Problem to work on — Line filter on the word "Configure": copy each matching line from the entries.

(Saved entries)
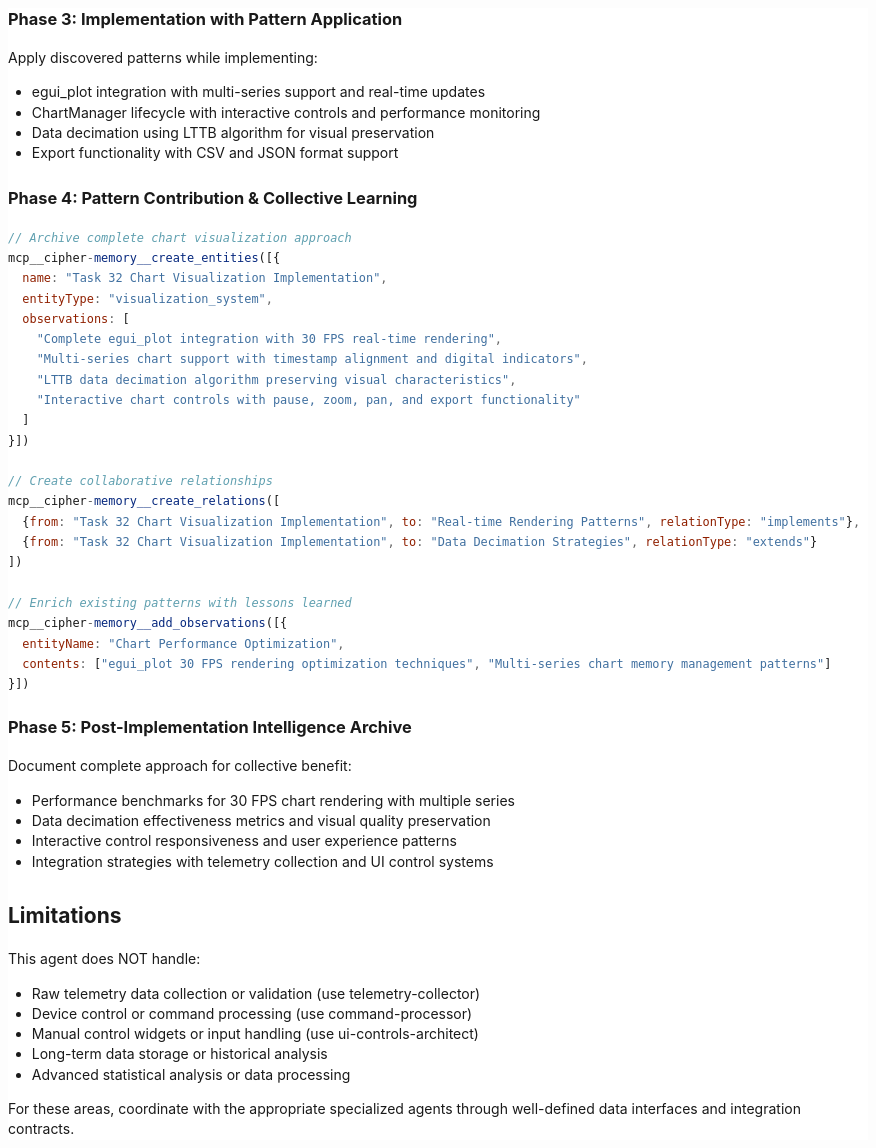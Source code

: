 ### Phase 3: Implementation with Pattern Application
Apply discovered patterns while implementing:
- egui_plot integration with multi-series support and real-time updates
- ChartManager lifecycle with interactive controls and performance monitoring
- Data decimation using LTTB algorithm for visual preservation
- Export functionality with CSV and JSON format support

### Phase 4: Pattern Contribution & Collective Learning
```javascript
// Archive complete chart visualization approach
mcp__cipher-memory__create_entities([{
  name: "Task 32 Chart Visualization Implementation",
  entityType: "visualization_system",
  observations: [
    "Complete egui_plot integration with 30 FPS real-time rendering",
    "Multi-series chart support with timestamp alignment and digital indicators",
    "LTTB data decimation algorithm preserving visual characteristics",
    "Interactive chart controls with pause, zoom, pan, and export functionality"
  ]
}])

// Create collaborative relationships
mcp__cipher-memory__create_relations([
  {from: "Task 32 Chart Visualization Implementation", to: "Real-time Rendering Patterns", relationType: "implements"},
  {from: "Task 32 Chart Visualization Implementation", to: "Data Decimation Strategies", relationType: "extends"}
])

// Enrich existing patterns with lessons learned
mcp__cipher-memory__add_observations([{
  entityName: "Chart Performance Optimization",
  contents: ["egui_plot 30 FPS rendering optimization techniques", "Multi-series chart memory management patterns"]
}])
```

### Phase 5: Post-Implementation Intelligence Archive
Document complete approach for collective benefit:
- Performance benchmarks for 30 FPS chart rendering with multiple series
- Data decimation effectiveness metrics and visual quality preservation
- Interactive control responsiveness and user experience patterns
- Integration strategies with telemetry collection and UI control systems

## Limitations

This agent does NOT handle:
- Raw telemetry data collection or validation (use telemetry-collector)
- Device control or command processing (use command-processor)
- Manual control widgets or input handling (use ui-controls-architect)
- Long-term data storage or historical analysis
- Advanced statistical analysis or data processing

For these areas, coordinate with the appropriate specialized agents through well-defined data interfaces and integration contracts.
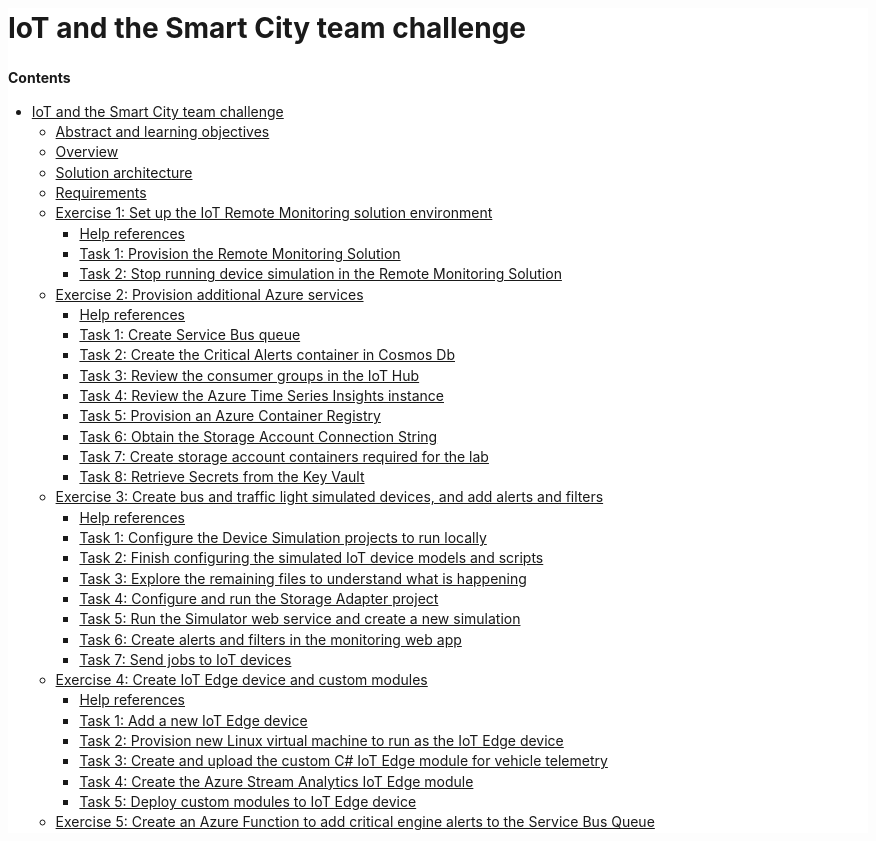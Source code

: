 # IoT and the Smart City team challenge

**Contents**



- [IoT and the Smart City team challenge](#iot-and-the-smart-city-team-challenge)
  - [Abstract and learning objectives](#abstract-and-learning-objectives)
  - [Overview](#overview)
  - [Solution architecture](#solution-architecture)
  - [Requirements](#requirements)
  - [Exercise 1: Set up the IoT Remote Monitoring solution environment](#exercise-1-set-up-the-iot-remote-monitoring-solution-environment)
    - [Help references](#help-references)
    - [Task 1: Provision the Remote Monitoring Solution](#task-1-provision-the-remote-monitoring-solution)
    - [Task 2: Stop running device simulation in the Remote Monitoring Solution](#task-2-stop-running-device-simulation-in-the-remote-monitoring-solution)
  - [Exercise 2: Provision additional Azure services](#exercise-2-provision-additional-azure-services)
    - [Help references](#help-references-1)
    - [Task 1: Create Service Bus queue](#task-1-create-service-bus-queue)
    - [Task 2: Create the Critical Alerts container in Cosmos Db](#task-2-create-the-critical-alerts-container-in-cosmos-db)
    - [Task 3: Review the consumer groups in the IoT Hub](#task-3-review-the-consumer-groups-in-the-iot-hub)
    - [Task 4: Review the Azure Time Series Insights instance](#task-4-review-the-azure-time-series-insights-instance)
    - [Task 5: Provision an Azure Container Registry](#task-5-provision-an-azure-container-registry)
    - [Task 6: Obtain the Storage Account Connection String](#task-6-obtain-the-storage-account-connection-string)
    - [Task 7: Create storage account containers required for the lab](#task-7-create-storage-account-containers-required-for-the-lab)
    - [Task 8: Retrieve Secrets from the Key Vault](#task-8-retrieve-secrets-from-the-key-vault)
  - [Exercise 3: Create bus and traffic light simulated devices, and add alerts and filters](#exercise-3-create-bus-and-traffic-light-simulated-devices-and-add-alerts-and-filters)
    - [Help references](#help-references-2)
    - [Task 1: Configure the Device Simulation projects to run locally](#task-1-configure-the-device-simulation-projects-to-run-locally)
    - [Task 2: Finish configuring the simulated IoT device models and scripts](#task-2-finish-configuring-the-simulated-iot-device-models-and-scripts)
    - [Task 3: Explore the remaining files to understand what is happening](#task-3-explore-the-remaining-files-to-understand-what-is-happening)
    - [Task 4: Configure and run the Storage Adapter project](#task-4-configure-and-run-the-storage-adapter-project)
    - [Task 5: Run the Simulator web service and create a new simulation](#task-5-run-the-simulator-web-service-and-create-a-new-simulation)
    - [Task 6: Create alerts and filters in the monitoring web app](#task-6-create-alerts-and-filters-in-the-monitoring-web-app)
    - [Task 7: Send jobs to IoT devices](#task-7-send-jobs-to-iot-devices)
  - [Exercise 4: Create IoT Edge device and custom modules](#exercise-4-create-iot-edge-device-and-custom-modules)
    - [Help references](#help-references-3)
    - [Task 1: Add a new IoT Edge device](#task-1-add-a-new-iot-edge-device)
    - [Task 2: Provision new Linux virtual machine to run as the IoT Edge device](#task-2-provision-new-linux-virtual-machine-to-run-as-the-iot-edge-device)
    - [Task 3: Create and upload the custom C\# IoT Edge module for vehicle telemetry](#task-3-create-and-upload-the-custom-c-iot-edge-module-for-vehicle-telemetry)
    - [Task 4: Create the Azure Stream Analytics IoT Edge module](#task-4-create-the-azure-stream-analytics-iot-edge-module)
    - [Task 5: Deploy custom modules to IoT Edge device](#task-5-deploy-custom-modules-to-iot-edge-device)
  - [Exercise 5: Create an Azure Function to add critical engine alerts to the Service Bus Queue](#exercise-5-create-an-azure-function-to-add-critical-engine-alerts-to-the-service-bus-queue)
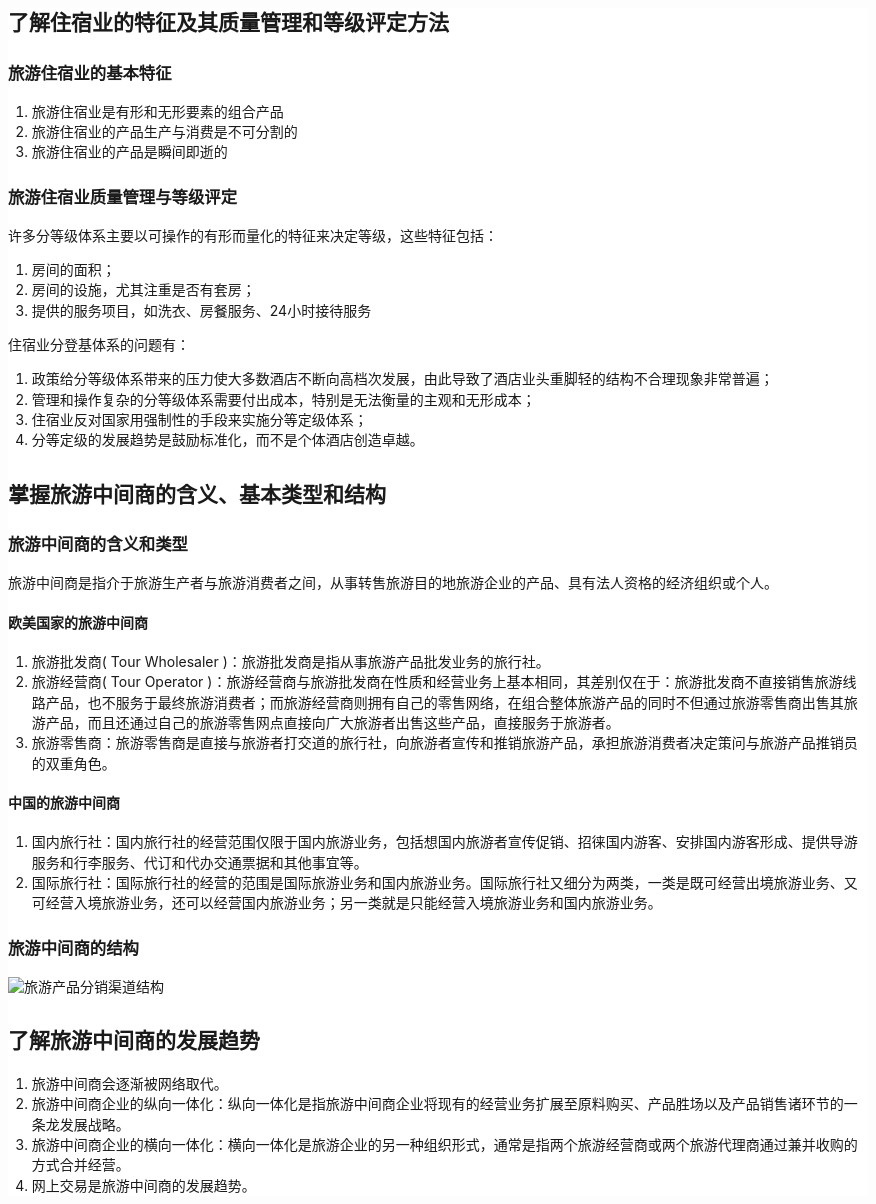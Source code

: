 ## 了解住宿业的特征及其质量管理和等级评定方法

### 旅游住宿业的基本特征

1. 旅游住宿业是有形和无形要素的组合产品
2. 旅游住宿业的产品生产与消费是不可分割的
3. 旅游住宿业的产品是瞬间即逝的

### 旅游住宿业质量管理与等级评定

许多分等级体系主要以可操作的有形而量化的特征来决定等级，这些特征包括：
1. 房间的面积；
2. 房间的设施，尤其注重是否有套房；
3. 提供的服务项目，如洗衣、房餐服务、24小时接待服务

住宿业分登基体系的问题有：
1. 政策给分等级体系带来的压力使大多数酒店不断向高档次发展，由此导致了酒店业头重脚轻的结构不合理现象非常普遍；
2. 管理和操作复杂的分等级体系需要付出成本，特别是无法衡量的主观和无形成本；
3. 住宿业反对国家用强制性的手段来实施分等定级体系；
4. 分等定级的发展趋势是鼓励标准化，而不是个体酒店创造卓越。

## 掌握旅游中间商的含义、基本类型和结构

### 旅游中间商的含义和类型

旅游中间商是指介于旅游生产者与旅游消费者之间，从事转售旅游目的地旅游企业的产品、具有法人资格的经济组织或个人。

#### 欧美国家的旅游中间商

1. 旅游批发商( Tour Wholesaler )：旅游批发商是指从事旅游产品批发业务的旅行社。
2. 旅游经营商( Tour Operator )：旅游经营商与旅游批发商在性质和经营业务上基本相同，其差别仅在于：旅游批发商不直接销售旅游线路产品，也不服务于最终旅游消费者；而旅游经营商则拥有自己的零售网络，在组合整体旅游产品的同时不但通过旅游零售商出售其旅游产品，而且还通过自己的旅游零售网点直接向广大旅游者出售这些产品，直接服务于旅游者。
3. 旅游零售商：旅游零售商是直接与旅游者打交道的旅行社，向旅游者宣传和推销旅游产品，承担旅游消费者决定策问与旅游产品推销员的双重角色。

#### 中国的旅游中间商

1. 国内旅行社：国内旅行社的经营范围仅限于国内旅游业务，包括想国内旅游者宣传促销、招徕国内游客、安排国内游客形成、提供导游服务和行李服务、代订和代办交通票据和其他事宜等。
2. 国际旅行社：国际旅行社的经营的范围是国际旅游业务和国内旅游业务。国际旅行社又细分为两类，一类是既可经营出境旅游业务、又可经营入境旅游业务，还可以经营国内旅游业务；另一类就是只能经营入境旅游业务和国内旅游业务。

### 旅游中间商的结构

![旅游产品分销渠道结构](https://oem-1251690846.cos.ap-guangzhou.myqcloud.com/img/旅游产品分销渠道结构.png)

## 了解旅游中间商的发展趋势

1. 旅游中间商会逐渐被网络取代。
2. 旅游中间商企业的纵向一体化：纵向一体化是指旅游中间商企业将现有的经营业务扩展至原料购买、产品胜场以及产品销售诸环节的一条龙发展战略。
3. 旅游中间商企业的横向一体化：横向一体化是旅游企业的另一种组织形式，通常是指两个旅游经营商或两个旅游代理商通过兼并收购的方式合并经营。
4. 网上交易是旅游中间商的发展趋势。
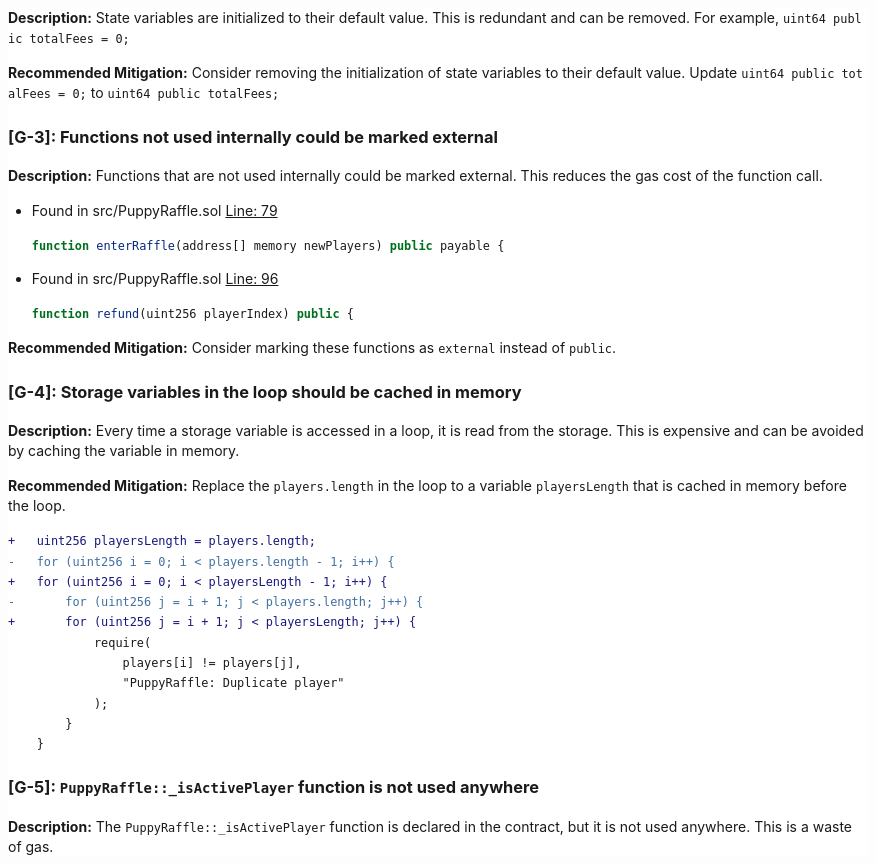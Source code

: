 **Description:** State variables are initialized to their default value. This is redundant and can be removed. For example, `uint64 public totalFees = 0;`

**Recommended Mitigation:** Consider removing the initialization of state variables to their default value. Update `uint64 public totalFees = 0;` to `uint64 public totalFees;`

### [G-3]: Functions not used internally could be marked external

**Description:** Functions that are not used internally could be marked external. This reduces the gas cost of the function call.

-   Found in src/PuppyRaffle.sol [Line: 79](https://github.com/Cyfrin/4-puppy-raffle-audit/blob/2a47715b30cf11ca82db148704e67652ad679cd8/src/PuppyRaffle.sol#L79)

    ```javascript
    function enterRaffle(address[] memory newPlayers) public payable {
    ```

-   Found in src/PuppyRaffle.sol [Line: 96](https://github.com/Cyfrin/4-puppy-raffle-audit/blob/2a47715b30cf11ca82db148704e67652ad679cd8/src/PuppyRaffle.sol#L96)

    ```javascript
    function refund(uint256 playerIndex) public {
    ```

**Recommended Mitigation:** Consider marking these functions as `external` instead of `public`.

### [G-4]: Storage variables in the loop should be cached in memory

**Description:** Every time a storage variable is accessed in a loop, it is read from the storage. This is expensive and can be avoided by caching the variable in memory.

**Recommended Mitigation:** Replace the `players.length` in the loop to a variable `playersLength` that is cached in memory before the loop.

```diff
+   uint256 playersLength = players.length;
-   for (uint256 i = 0; i < players.length - 1; i++) {
+   for (uint256 i = 0; i < playersLength - 1; i++) {
-       for (uint256 j = i + 1; j < players.length; j++) {
+       for (uint256 j = i + 1; j < playersLength; j++) {
            require(
                players[i] != players[j],
                "PuppyRaffle: Duplicate player"
            );
        }
    }
```

### [G-5]: `PuppyRaffle::_isActivePlayer` function is not used anywhere

**Description:** The `PuppyRaffle::_isActivePlayer` function is declared in the contract, but it is not used anywhere. This is a waste of gas.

Expected output —
    - [Task 1: Configure the Device Simulation projects to run locally](#task-1-configure-the-device-simulation-projects-to-run-locally)
    - [Task 4: Configure and run the Storage Adapter project](#task-4-configure-and-run-the-storage-adapter-project)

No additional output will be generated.